Originally published at: https://developer.nvidia.com/blog/how-nvlink-will-enable-faster-easier-multi-gpu-computing/

Accelerated systems have become the new standard for high performance computing (HPC) as GPUs continue to raise the bar for both performance and energy efficiency. In 2012, Oak Ridge National Laboratory announced what was to become the world’s fastest supercomputer, Titan, equipped with one NVIDIA® GPU per CPU – over 18 thousand GPU accelerators. Titan…

sajad.karim · December 10, 2014, 2:51pm

Hi,

I have a query regarding “NVLink Signaling and Protocol Technology” and particularly regarding Atomic operations via NVLink.

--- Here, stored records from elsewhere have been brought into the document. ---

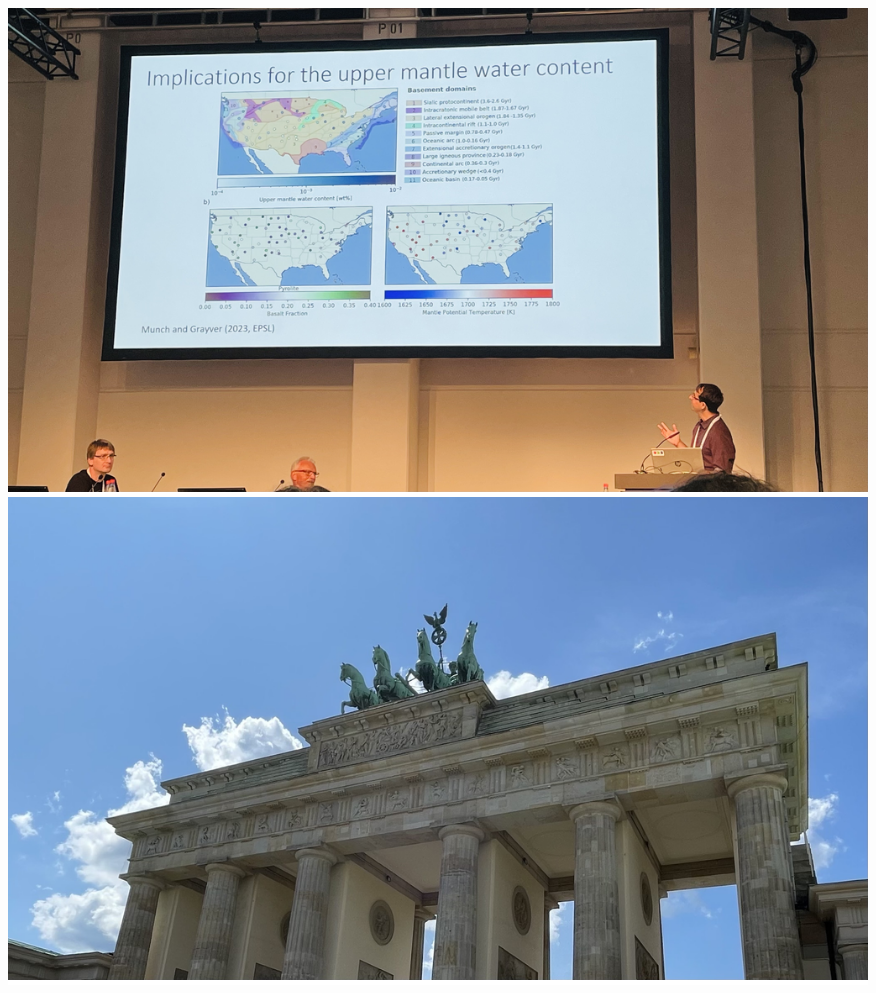 <img src="/images/journey/2023_iugg/iugg-2.jpg" style="width:100%; box-shadow: 0px 0px 0px darkgray; border-radius: 0px;">

<img src="/images/journey/2023_iugg/iugg-3.jpg" style="width:100%; box-shadow: 0px 0px 0px darkgray; border-radius: 0px;">
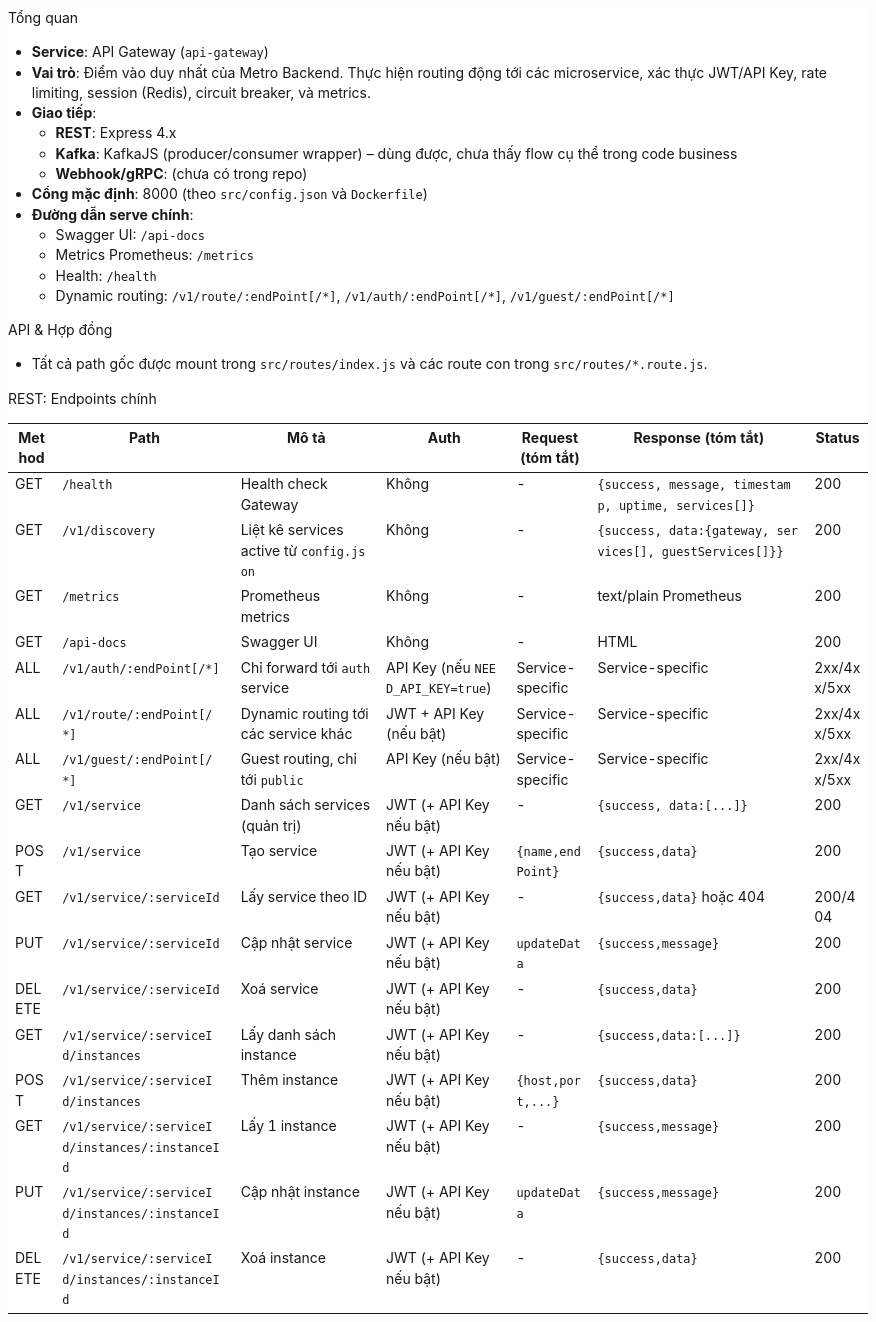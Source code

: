 Tổng quan

- **Service**: API Gateway (`api-gateway`)
- **Vai trò**: Điểm vào duy nhất của Metro Backend. Thực hiện routing động tới các microservice, xác thực JWT/API Key, rate limiting, session (Redis), circuit breaker, và metrics.
- **Giao tiếp**:
  - **REST**: Express 4.x
  - **Kafka**: KafkaJS (producer/consumer wrapper) – dùng được, chưa thấy flow cụ thể trong code business
  - **Webhook/gRPC**: (chưa có trong repo)
- **Cổng mặc định**: 8000 (theo `src/config.json` và `Dockerfile`)
- **Đường dẫn serve chính**:
  - Swagger UI: `/api-docs`
  - Metrics Prometheus: `/metrics`
  - Health: `/health`
  - Dynamic routing: `/v1/route/:endPoint[/*]`, `/v1/auth/:endPoint[/*]`, `/v1/guest/:endPoint[/*]`

API & Hợp đồng

- Tất cả path gốc được mount trong `src/routes/index.js` và các route con trong `src/routes/*.route.js`.

REST: Endpoints chính

| Method | Path | Mô tả | Auth | Request (tóm tắt) | Response (tóm tắt) | Status |
| --- | --- | --- | --- | --- | --- | --- |
| GET | `/health` | Health check Gateway | Không | - | `{success, message, timestamp, uptime, services[]}` | 200 |
| GET | `/v1/discovery` | Liệt kê services active từ `config.json` | Không | - | `{success, data:{gateway, services[], guestServices[]}}` | 200 |
| GET | `/metrics` | Prometheus metrics | Không | - | text/plain Prometheus | 200 |
| GET | `/api-docs` | Swagger UI | Không | - | HTML | 200 |
| ALL | `/v1/auth/:endPoint[/*]` | Chỉ forward tới `auth` service | API Key (nếu `NEED_API_KEY=true`) | Service-specific | Service-specific | 2xx/4xx/5xx |
| ALL | `/v1/route/:endPoint[/*]` | Dynamic routing tới các service khác | JWT + API Key (nếu bật) | Service-specific | Service-specific | 2xx/4xx/5xx |
| ALL | `/v1/guest/:endPoint[/*]` | Guest routing, chỉ tới `public` | API Key (nếu bật) | Service-specific | Service-specific | 2xx/4xx/5xx |
| GET | `/v1/service` | Danh sách services (quản trị) | JWT (+ API Key nếu bật) | - | `{success, data:[...]}` | 200 |
| POST | `/v1/service` | Tạo service | JWT (+ API Key nếu bật) | `{name,endPoint}` | `{success,data}` | 200 |
| GET | `/v1/service/:serviceId` | Lấy service theo ID | JWT (+ API Key nếu bật) | - | `{success,data}` hoặc 404 | 200/404 |
| PUT | `/v1/service/:serviceId` | Cập nhật service | JWT (+ API Key nếu bật) | `updateData` | `{success,message}` | 200 |
| DELETE | `/v1/service/:serviceId` | Xoá service | JWT (+ API Key nếu bật) | - | `{success,data}` | 200 |
| GET | `/v1/service/:serviceId/instances` | Lấy danh sách instance | JWT (+ API Key nếu bật) | - | `{success,data:[...]}` | 200 |
| POST | `/v1/service/:serviceId/instances` | Thêm instance | JWT (+ API Key nếu bật) | `{host,port,...}` | `{success,data}` | 200 |
| GET | `/v1/service/:serviceId/instances/:instanceId` | Lấy 1 instance | JWT (+ API Key nếu bật) | - | `{success,message}` | 200 |
| PUT | `/v1/service/:serviceId/instances/:instanceId` | Cập nhật instance | JWT (+ API Key nếu bật) | `updateData` | `{success,message}` | 200 |
| DELETE | `/v1/service/:serviceId/instances/:instanceId` | Xoá instance | JWT (+ API Key nếu bật) | - | `{success,data}` | 200 |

“The protocol uses a variable length packet with packet sizes ranging from 1 (simple read request command for example) to 18 (write request with data for 256B data transfer with address extension) flits” (https://images.nvidia.com/content/pdf/tesla/whitepaper/pascal-architecture-whitepaper.pdf - Page 35)

From the above text I presume NVLink uses the same protocol to perform an atomic-operation on a peer GPU. I could not find any whitepaper or reference that describes the protocol or packets’ in detail. Could you please confirm if my assumption is true? If not then could you please shed some light on how NVLink performs an atomic-operation?

Thank you in advance.

gjubran56 · December 12, 2014, 6:36pm

Hello,
I am very interested in learning and incorporate the advantage(s) of NVLINK within the context of multi GPU applications and algorithms. Very recently I have build my first deep learning workstation with two Geforce RTX 2080TI and hopefully will upgrade to three or four GPUS down the road. I started implementing and benchmarking platforms (Resnet, CNNs etc) and have noticed that when the two GPUS are connected via an NVLINK bridge, the two GPUs are considered as one device only when i import mult_gpu_model(model, num_gpu) from keras.tensorflow models, execution of the code is halted with an error due to only one gpu is available , not two.
So my question here is how can I go from here and why the system “sees” only one device , not two?. The NVIDIA platforms sadly dont offer much support regarding this, and for the most part, expand on multi gpus without NVLINK methodologies. Furthermore, the nvlink-smi displays the two gpus and as such, one would conclude that both devices should be visible to the system when executing the CNN models from tensorflow and keras. I definitely would like to pursue this matter and expose the reason(s) . HEre is the details for my platform: WSL2 ubuntu 20.04 within windows10, AMD threadripper 1950x CPU, 128G DDR4 RAM, Jupyter Notebook with tensorflow 2.3.0 , python 3.7.8
thank you,
George Jubran

anon16919743 · September 17, 2015, 11:51pm

Are we talking the release of this along with Pascal sometime in 2016?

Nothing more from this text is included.